[Stored data]
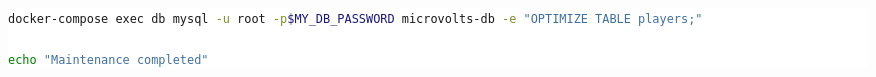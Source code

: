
```bash
docker-compose exec db mysql -u root -p$MY_DB_PASSWORD microvolts-db -e "OPTIMIZE TABLE players;"

echo "Maintenance completed"
```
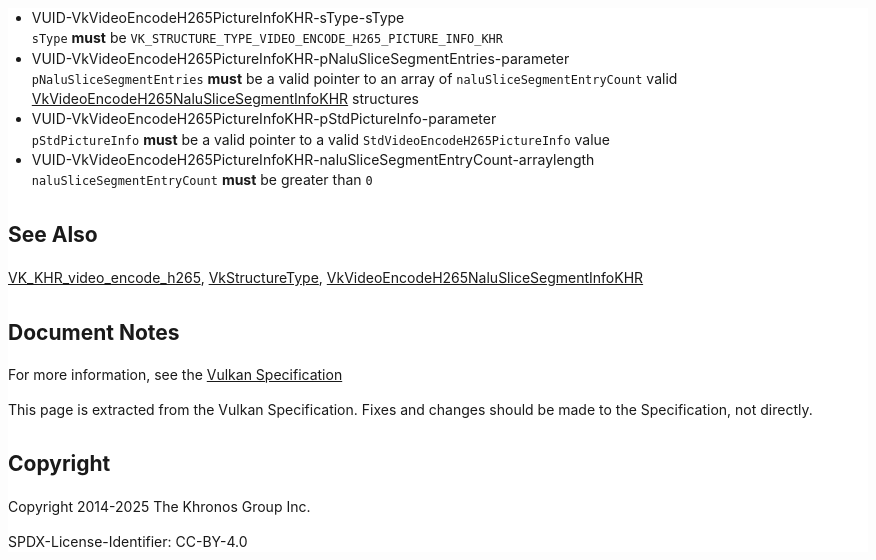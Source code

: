 - [](#VUID-VkVideoEncodeH265PictureInfoKHR-sType-sType)VUID-VkVideoEncodeH265PictureInfoKHR-sType-sType  
  `sType` **must** be `VK_STRUCTURE_TYPE_VIDEO_ENCODE_H265_PICTURE_INFO_KHR`
- [](#VUID-VkVideoEncodeH265PictureInfoKHR-pNaluSliceSegmentEntries-parameter)VUID-VkVideoEncodeH265PictureInfoKHR-pNaluSliceSegmentEntries-parameter  
  `pNaluSliceSegmentEntries` **must** be a valid pointer to an array of `naluSliceSegmentEntryCount` valid [VkVideoEncodeH265NaluSliceSegmentInfoKHR](https://registry.khronos.org/vulkan/specs/latest/man/html/VkVideoEncodeH265NaluSliceSegmentInfoKHR.html) structures
- [](#VUID-VkVideoEncodeH265PictureInfoKHR-pStdPictureInfo-parameter)VUID-VkVideoEncodeH265PictureInfoKHR-pStdPictureInfo-parameter  
  `pStdPictureInfo` **must** be a valid pointer to a valid `StdVideoEncodeH265PictureInfo` value
- [](#VUID-VkVideoEncodeH265PictureInfoKHR-naluSliceSegmentEntryCount-arraylength)VUID-VkVideoEncodeH265PictureInfoKHR-naluSliceSegmentEntryCount-arraylength  
  `naluSliceSegmentEntryCount` **must** be greater than `0`

## [](#_see_also)See Also

[VK\_KHR\_video\_encode\_h265](https://registry.khronos.org/vulkan/specs/latest/man/html/VK_KHR_video_encode_h265.html), [VkStructureType](https://registry.khronos.org/vulkan/specs/latest/man/html/VkStructureType.html), [VkVideoEncodeH265NaluSliceSegmentInfoKHR](https://registry.khronos.org/vulkan/specs/latest/man/html/VkVideoEncodeH265NaluSliceSegmentInfoKHR.html)

## [](#_document_notes)Document Notes

For more information, see the [Vulkan Specification](https://registry.khronos.org/vulkan/specs/latest/html/vkspec.html#VkVideoEncodeH265PictureInfoKHR)

This page is extracted from the Vulkan Specification. Fixes and changes should be made to the Specification, not directly.

## [](#_copyright)Copyright

Copyright 2014-2025 The Khronos Group Inc.

SPDX-License-Identifier: CC-BY-4.0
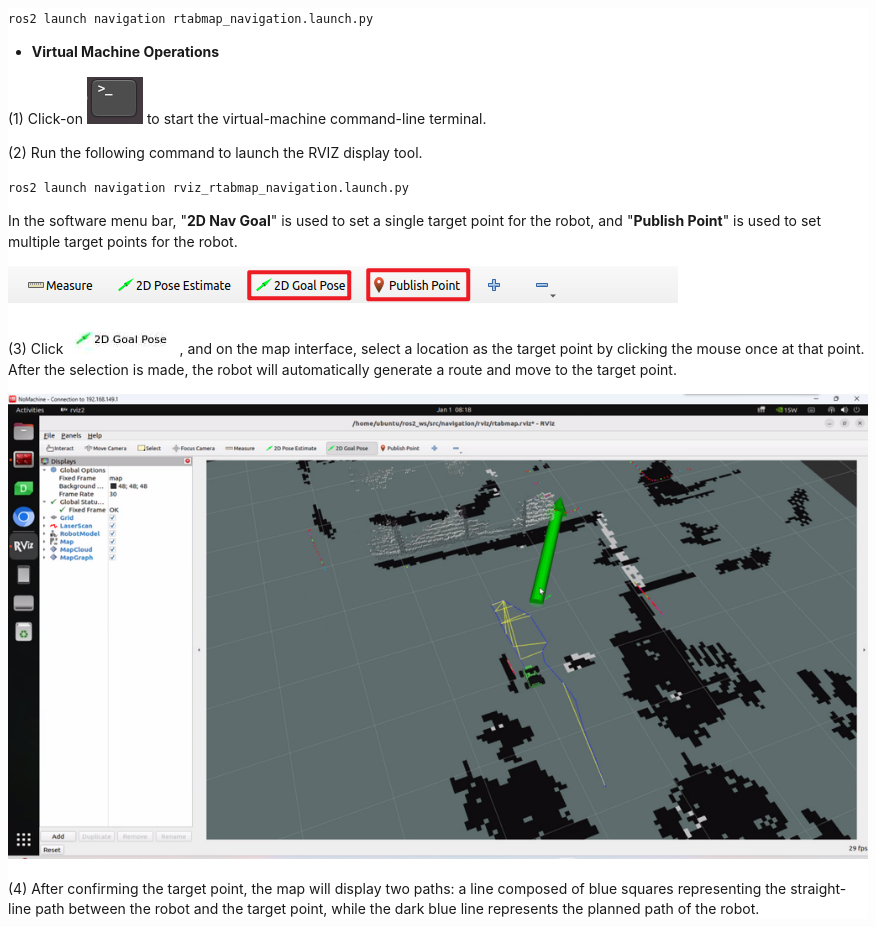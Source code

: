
 ```
ros2 launch navigation rtabmap_navigation.launch.py
```

* **Virtual Machine Operations**

(1) Click-on <img class="common_img" src="../_static/media/chapter_5/section_2/media/image32.png"> to start the virtual-machine command-line terminal.

(2) Run the following command to launch the RVIZ display tool.

```
ros2 launch navigation rviz_rtabmap_navigation.launch.py
```

In the software menu bar, "**2D Nav Goal**" is used to set a single target point for the robot, and "**Publish Point**" is used to set multiple target points for the robot.

<img class="common_img" src="../_static/media/chapter_5/section_2/media/image59.png">

(3) Click <img src="../_static/media/chapter_5/section_2/media/image39.png">, and on the map interface, select a location as the target point by clicking the mouse once at that point. After the selection is made, the robot will automatically generate a route and move to the target point.

<img class="common_img" src="../_static/media/chapter_5/section_2/media/image60.png">

(4) After confirming the target point, the map will display two paths: a line composed of blue squares representing the straight-line path between the robot and the target point, while the dark blue line represents the planned path of the robot.
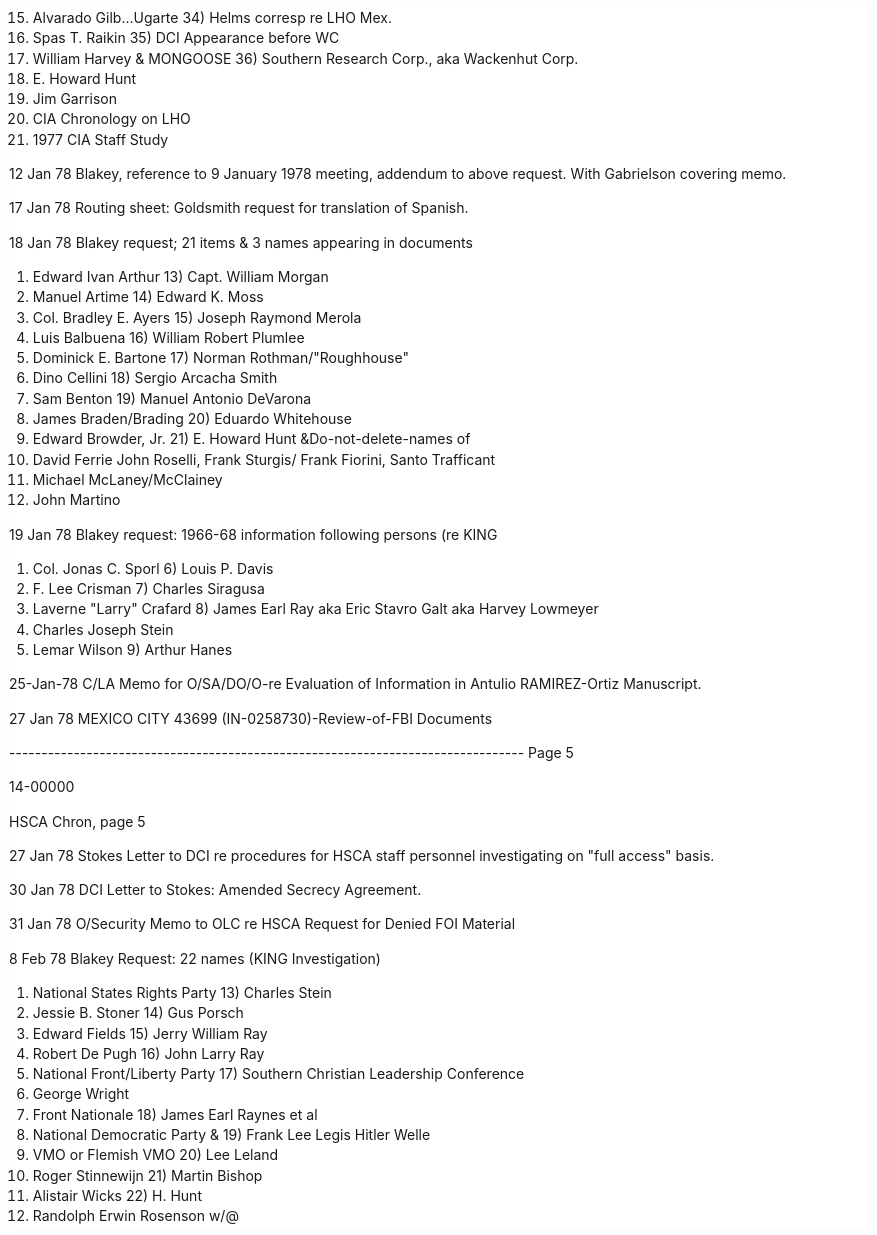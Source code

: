 15) Alvarado Gilb...Ugarte 34) Helms corresp re LHO Mex.
16) Spas T. Raikin 35) DCI Appearance before WC
17) William Harvey & MONGOOSE 36) Southern Research Corp., aka Wackenhut Corp.
18) E. Howard Hunt
19) Jim Garrison
37) CIA Chronology on LHO
38) 1977 CIA Staff Study

12 Jan 78 Blakey, reference to 9 January 1978 meeting, addendum to above request. With Gabrielson covering memo.

17 Jan 78 Routing sheet: Goldsmith request for translation of Spanish.

18 Jan 78 Blakey request; 21 items & 3 names appearing in documents
1) Edward Ivan Arthur 13) Capt. William Morgan
2) Manuel Artime 14) Edward K. Moss
3) Col. Bradley E. Ayers 15) Joseph Raymond Merola
4) Luis Balbuena 16) William Robert Plumlee
5) Dominick E. Bartone 17) Norman Rothman/"Roughhouse"
6) Dino Cellini 18) Sergio Arcacha Smith
7) Sam Benton 19) Manuel Antonio DeVarona
8) James Braden/Brading 20) Eduardo Whitehouse
9) Edward Browder, Jr. 21) E. Howard Hunt &Do-not-delete-names of
10) David Ferrie John Roselli, Frank Sturgis/ Frank Fiorini, Santo Trafficant
11) Michael McLaney/McClainey
12) John Martino

19 Jan 78 Blakey request: 1966-68 information following persons (re KING
1) Col. Jonas C. Sporl 6) Louis P. Davis
2) F. Lee Crisman 7) Charles Siragusa
3) Laverne "Larry" Crafard 8) James Earl Ray aka Eric Stavro Galt aka Harvey Lowmeyer
4) Charles Joseph Stein
5) Lemar Wilson 9) Arthur Hanes

25-Jan-78 C/LA Memo for O/SA/DO/O-re Evaluation of Information in Antulio RAMIREZ-Ortiz Manuscript.

27 Jan 78 MEXICO CITY 43699 (IN-0258730)-Review-of-FBI Documents


-------------------------------------------------------------------------------- Page 5

14-00000

HSCA Chron, page 5

27 Jan 78 Stokes Letter to DCI re procedures for HSCA staff personnel investigating on "full access" basis.

30 Jan 78 DCI Letter to Stokes: Amended Secrecy Agreement.

31 Jan 78 O/Security Memo to OLC re HSCA Request for Denied FOI Material

8 Feb 78 Blakey Request: 22 names (KING Investigation)

1) National States Rights Party 13) Charles Stein
2) Jessie B. Stoner 14) Gus Porsch
3) Edward Fields 15) Jerry William Ray
4) Robert De Pugh 16) John Larry Ray
5) National Front/Liberty Party 17) Southern Christian
   Leadership Conference
6) George Wright
7) Front Nationale 18) James Earl Raynes et al
8) National Democratic Party & 19) Frank Lee Legis
   Hitler Welle
9) VMO or Flemish VMO 20) Lee Leland
10) Roger Stinnewijn 21) Martin Bishop
11) Alistair Wicks 22) H. Hunt
12) Randolph Erwin Rosenson w/@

WHAT TO WORK ON: Although the records above contain pictures, only their text is to be repeated, exactly as given.

ANSWER TO THE EXERCISE:
Source code

:
```bash
docker-compose exec db mysql -u root -p$MY_DB_PASSWORD microvolts-db -e "OPTIMIZE TABLE players;"

echo "Maintenance completed"
```
Source code

: - [](#VUID-VkVideoEncodeH265PictureInfoKHR-sType-sType)VUID-VkVideoEncodeH265PictureInfoKHR-sType-sType  
  `sType` **must** be `VK_STRUCTURE_TYPE_VIDEO_ENCODE_H265_PICTURE_INFO_KHR`
- [](#VUID-VkVideoEncodeH265PictureInfoKHR-pNaluSliceSegmentEntries-parameter)VUID-VkVideoEncodeH265PictureInfoKHR-pNaluSliceSegmentEntries-parameter  
  `pNaluSliceSegmentEntries` **must** be a valid pointer to an array of `naluSliceSegmentEntryCount` valid [VkVideoEncodeH265NaluSliceSegmentInfoKHR](https://registry.khronos.org/vulkan/specs/latest/man/html/VkVideoEncodeH265NaluSliceSegmentInfoKHR.html) structures
- [](#VUID-VkVideoEncodeH265PictureInfoKHR-pStdPictureInfo-parameter)VUID-VkVideoEncodeH265PictureInfoKHR-pStdPictureInfo-parameter  
  `pStdPictureInfo` **must** be a valid pointer to a valid `StdVideoEncodeH265PictureInfo` value
- [](#VUID-VkVideoEncodeH265PictureInfoKHR-naluSliceSegmentEntryCount-arraylength)VUID-VkVideoEncodeH265PictureInfoKHR-naluSliceSegmentEntryCount-arraylength  
  `naluSliceSegmentEntryCount` **must** be greater than `0`

## [](#_see_also)See Also

[VK\_KHR\_video\_encode\_h265](https://registry.khronos.org/vulkan/specs/latest/man/html/VK_KHR_video_encode_h265.html), [VkStructureType](https://registry.khronos.org/vulkan/specs/latest/man/html/VkStructureType.html), [VkVideoEncodeH265NaluSliceSegmentInfoKHR](https://registry.khronos.org/vulkan/specs/latest/man/html/VkVideoEncodeH265NaluSliceSegmentInfoKHR.html)

## [](#_document_notes)Document Notes

For more information, see the [Vulkan Specification](https://registry.khronos.org/vulkan/specs/latest/html/vkspec.html#VkVideoEncodeH265PictureInfoKHR)

This page is extracted from the Vulkan Specification. Fixes and changes should be made to the Specification, not directly.

## [](#_copyright)Copyright

Copyright 2014-2025 The Khronos Group Inc.

SPDX-License-Identifier: CC-BY-4.0
Source code

:
 ```
ros2 launch navigation rtabmap_navigation.launch.py
```

* **Virtual Machine Operations**

(1) Click-on <img class="common_img" src="../_static/media/chapter_5/section_2/media/image32.png"> to start the virtual-machine command-line terminal.

(2) Run the following command to launch the RVIZ display tool.

```
ros2 launch navigation rviz_rtabmap_navigation.launch.py
```

In the software menu bar, "**2D Nav Goal**" is used to set a single target point for the robot, and "**Publish Point**" is used to set multiple target points for the robot.

<img class="common_img" src="../_static/media/chapter_5/section_2/media/image59.png">

(3) Click <img src="../_static/media/chapter_5/section_2/media/image39.png">, and on the map interface, select a location as the target point by clicking the mouse once at that point. After the selection is made, the robot will automatically generate a route and move to the target point.

<img class="common_img" src="../_static/media/chapter_5/section_2/media/image60.png">

(4) After confirming the target point, the map will display two paths: a line composed of blue squares representing the straight-line path between the robot and the target point, while the dark blue line represents the planned path of the robot.
Source code

: 15) Alvarado Gilb...Ugarte 34) Helms corresp re LHO Mex.
16) Spas T. Raikin 35) DCI Appearance before WC
17) William Harvey & MONGOOSE 36) Southern Research Corp., aka Wackenhut Corp.
18) E. Howard Hunt
19) Jim Garrison
37) CIA Chronology on LHO
38) 1977 CIA Staff Study

12 Jan 78 Blakey, reference to 9 January 1978 meeting, addendum to above request. With Gabrielson covering memo.

17 Jan 78 Routing sheet: Goldsmith request for translation of Spanish.

18 Jan 78 Blakey request; 21 items & 3 names appearing in documents
1) Edward Ivan Arthur 13) Capt. William Morgan
2) Manuel Artime 14) Edward K. Moss
3) Col. Bradley E. Ayers 15) Joseph Raymond Merola
4) Luis Balbuena 16) William Robert Plumlee
5) Dominick E. Bartone 17) Norman Rothman/"Roughhouse"
6) Dino Cellini 18) Sergio Arcacha Smith
7) Sam Benton 19) Manuel Antonio DeVarona
8) James Braden/Brading 20) Eduardo Whitehouse
9) Edward Browder, Jr. 21) E. Howard Hunt &Do-not-delete-names of
10) David Ferrie John Roselli, Frank Sturgis/ Frank Fiorini, Santo Trafficant
11) Michael McLaney/McClainey
12) John Martino

19 Jan 78 Blakey request: 1966-68 information following persons (re KING
1) Col. Jonas C. Sporl 6) Louis P. Davis
2) F. Lee Crisman 7) Charles Siragusa
3) Laverne "Larry" Crafard 8) James Earl Ray aka Eric Stavro Galt aka Harvey Lowmeyer
4) Charles Joseph Stein
5) Lemar Wilson 9) Arthur Hanes

25-Jan-78 C/LA Memo for O/SA/DO/O-re Evaluation of Information in Antulio RAMIREZ-Ortiz Manuscript.

27 Jan 78 MEXICO CITY 43699 (IN-0258730)-Review-of-FBI Documents


-------------------------------------------------------------------------------- Page 5

14-00000

HSCA Chron, page 5

27 Jan 78 Stokes Letter to DCI re procedures for HSCA staff personnel investigating on "full access" basis.

30 Jan 78 DCI Letter to Stokes: Amended Secrecy Agreement.

31 Jan 78 O/Security Memo to OLC re HSCA Request for Denied FOI Material

8 Feb 78 Blakey Request: 22 names (KING Investigation)

1) National States Rights Party 13) Charles Stein
2) Jessie B. Stoner 14) Gus Porsch
3) Edward Fields 15) Jerry William Ray
4) Robert De Pugh 16) John Larry Ray
5) National Front/Liberty Party 17) Southern Christian
   Leadership Conference
6) George Wright
7) Front Nationale 18) James Earl Raynes et al
8) National Democratic Party & 19) Frank Lee Legis
   Hitler Welle
9) VMO or Flemish VMO 20) Lee Leland
10) Roger Stinnewijn 21) Martin Bishop
11) Alistair Wicks 22) H. Hunt
12) Randolph Erwin Rosenson w/@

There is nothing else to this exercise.